Exercise data START

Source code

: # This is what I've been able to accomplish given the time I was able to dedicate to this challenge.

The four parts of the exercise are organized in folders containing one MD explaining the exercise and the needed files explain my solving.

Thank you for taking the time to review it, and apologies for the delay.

Exercise data END
Exercise data START

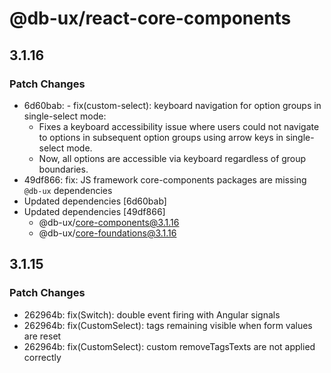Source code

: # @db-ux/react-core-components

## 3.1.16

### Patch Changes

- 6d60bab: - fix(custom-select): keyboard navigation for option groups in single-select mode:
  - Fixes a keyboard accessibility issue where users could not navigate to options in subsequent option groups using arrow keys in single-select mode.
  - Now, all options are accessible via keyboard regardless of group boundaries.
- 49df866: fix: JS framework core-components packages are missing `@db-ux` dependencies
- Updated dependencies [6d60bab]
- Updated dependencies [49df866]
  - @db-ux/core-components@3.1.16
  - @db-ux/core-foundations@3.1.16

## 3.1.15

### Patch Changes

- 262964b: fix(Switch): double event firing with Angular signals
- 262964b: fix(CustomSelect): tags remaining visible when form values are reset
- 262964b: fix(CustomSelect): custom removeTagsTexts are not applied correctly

Exercise data END

_What to do_.
Everything above from the line containing "to this challenge." through the line containing "Thank you for" must be copied exactly. Nothing outside that range belongs in the answer.

_Answer space_.
: # This is what I've been able to accomplish given the time I was able to dedicate to this challenge.

The four parts of the exercise are organized in folders containing one MD explaining the exercise and the needed files explain my solving.

Thank you for taking the time to review it, and apologies for the delay.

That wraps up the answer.